I completely understand why many people never gave it a chance:
You have A-1 Pictures rolling out yet another "trapped in a alternate/virtual world"; Female characters given skimpy outfits for no reason other than fan service. Every indication that this would just be an attempt at riding the coat tails of Sword Art Online.
Looking beyond the surface, there is something here that is more than the sum of it's tropes. The "trapped in world" is insinuated, but it's mostly used as a plot device to drop a group of people together without having to lay out a backstory as to how they got there. This setup is given passing mention, but this is as far from SAO, Log Horizon, Overlord as you can get while still technically being in the same ballpark. As the show progresses they learn "skills" very reminiscent of game mechanics, but there is never a HUD or any other artifact of a game overlay. This could have just been an adventure/fantasy setup, but you would miss out on the "group of misfit characters" growing as a party and friends.
The fan service is less excusable, but it at least goes both ways and there are some empowered female characters -- it definitely isn't a harem at least (cough SAO cough).
From the opening two episodes, it quickly set itself apart from SAO (being probably its main source of similarity). When the party takes out a lone goblin, it doesn't just vanish -- sword cuts don't just pass through in a flash representing damage. The goblin is obviously (and viciously) fighting for its life and its death is actually rather shocking -- to the point where I definitely felt empathy toward the foe (which never happened in SAO).
In the second episode, there is a 4 minute montage showing the day-to-day life of these characters, and I was surprised how powerful it was. It's something you would never see in any of its peers. This show is obviously about the characters and them getting to know each other and figuring out how to work together as a party.

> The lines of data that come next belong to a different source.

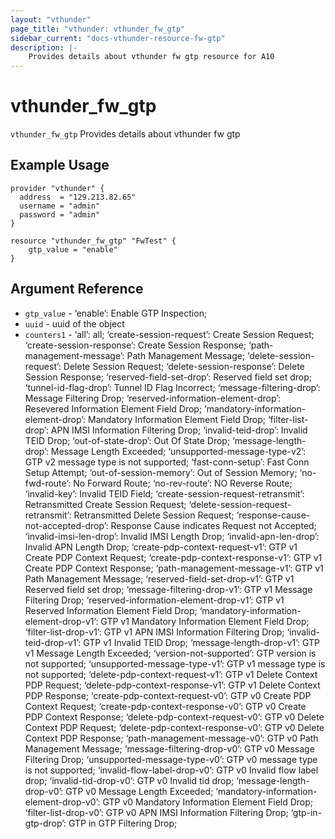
 ```yaml
---
layout: "vthunder"
page_title: "vthunder: vthunder_fw_gtp"
sidebar_current: "docs-vthunder-resource-fw-gtp"
description: |-
	Provides details about vthunder fw gtp resource for A10
---
```


# vthunder\_fw\_gtp

`vthunder_fw_gtp` Provides details about vthunder fw gtp
## Example Usage


```hcl
provider "vthunder" {
  address  = "129.213.82.65"
  username = "admin"
  password = "admin"
}

resource "vthunder_fw_gtp" "FwTest" {
	gtp_value = "enable" 
}
```

## Argument Reference

* `gtp_value` - ‘enable’: Enable GTP Inspection;
* `uuid` - uuid of the object
* `counters1` - ‘all’: all; ‘create-session-request’: Create Session Request; ‘create-session-response’: Create Session Response; ‘path-management-message’: Path Management Message; ‘delete-session-request’: Delete Session Request; ‘delete-session-response’: Delete Session Response; ‘reserved-field-set-drop’: Reserved field set drop; ‘tunnel-id-flag-drop’: Tunnel ID Flag Incorrect; ‘message-filtering-drop’: Message Filtering Drop; ‘reserved-information-element-drop’: Resevered Information Element Field Drop; ‘mandatory-information-element-drop’: Mandatory Information Element Field Drop; ‘filter-list-drop’: APN IMSI Information Filtering Drop; ‘invalid-teid-drop’: Invalid TEID Drop; ‘out-of-state-drop’: Out Of State Drop; ‘message-length-drop’: Message Length Exceeded; ‘unsupported-message-type-v2’: GTP v2 message type is not supported; ‘fast-conn-setup’: Fast Conn Setup Attempt; ‘out-of-session-memory’: Out of Session Memory; ‘no-fwd-route’: No Forward Route; ‘no-rev-route’: NO Reverse Route; ‘invalid-key’: Invalid TEID Field; ‘create-session-request-retransmit’: Retransmitted Create Session Request; ‘delete-session-request-retransmit’: Retransmitted Delete Session Request; ‘response-cause-not-accepted-drop’: Response Cause indicates Request not Accepted; ‘invalid-imsi-len-drop’: Invalid IMSI Length Drop; ‘invalid-apn-len-drop’: Invalid APN Length Drop; ‘create-pdp-context-request-v1’: GTP v1 Create PDP Context Request; ‘create-pdp-context-response-v1’: GTP v1 Create PDP Context Response; ‘path-management-message-v1’: GTP v1 Path Management Message; ‘reserved-field-set-drop-v1’: GTP v1 Reserved field set drop; ‘message-filtering-drop-v1’: GTP v1 Message Filtering Drop; ‘reserved-information-element-drop-v1’: GTP v1 Reserved Information Element Field Drop; ‘mandatory-information-element-drop-v1’: GTP v1 Mandatory Information Element Field Drop; ‘filter-list-drop-v1’: GTP v1 APN IMSI Information Filtering Drop; ‘invalid-teid-drop-v1’: GTP v1 Invalid TEID Drop; ‘message-length-drop-v1’: GTP v1 Message Length Exceeded; ‘version-not-supported’: GTP version is not supported; ‘unsupported-message-type-v1’: GTP v1 message type is not supported; ‘delete-pdp-context-request-v1’: GTP v1 Delete Context PDP Request; ‘delete-pdp-context-response-v1’: GTP v1 Delete Context PDP Response; ‘create-pdp-context-request-v0’: GTP v0 Create PDP Context Request; ‘create-pdp-context-response-v0’: GTP v0 Create PDP Context Response; ‘delete-pdp-context-request-v0’: GTP v0 Delete Context PDP Request; ‘delete-pdp-context-response-v0’: GTP v0 Delete Context PDP Response; ‘path-management-message-v0’: GTP v0 Path Management Message; ‘message-filtering-drop-v0’: GTP v0 Message Filtering Drop; ‘unsupported-message-type-v0’: GTP v0 message type is not supported; ‘invalid-flow-label-drop-v0’: GTP v0 Invalid flow label drop; ‘invalid-tid-drop-v0’: GTP v0 Invalid tid drop; ‘message-length-drop-v0’: GTP v0 Message Length Exceeded; ‘mandatory-information-element-drop-v0’: GTP v0 Mandatory Information Element Field Drop; ‘filter-list-drop-v0’: GTP v0 APN IMSI Information Filtering Drop; ‘gtp-in-gtp-drop’: GTP in GTP Filtering Drop;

The thematic elements were a little overwrought, but I definitely forgave the writers quickly as they were at least attempting it, rather than avoiding it entirely. Too often this genre seems to only appeal to story telling's lowest common denominator, so it was nice to have a genuine Hero's Journey.
The art and animation was spectacular. The backgrounds were soft, almost watercolor like. The character designs were solid and the fights while simplistic were well done.
The music was dominated by songs from (K)NoW_NAME with an overall OST that was extremely pleasing and well suited for the world. The voice casting was even and solid throughout.
Unfortunately, the final disappointment was the ending felt like a total deus ex machina even if the writers had attempted to seed the power beforehand. I'm not sure how else I would have ended the show, but I have to imagine there might have been a solution that was little more satisfying.
Despite the criticisms above, I actually really enjoyed watching Grimgar. The art alone is worth the price of admission, in my opinion. This show is far from perfect, but I would recommend giving it a shot, even if you might be a little jaded by A-1's recent track record (Erased not withstanding).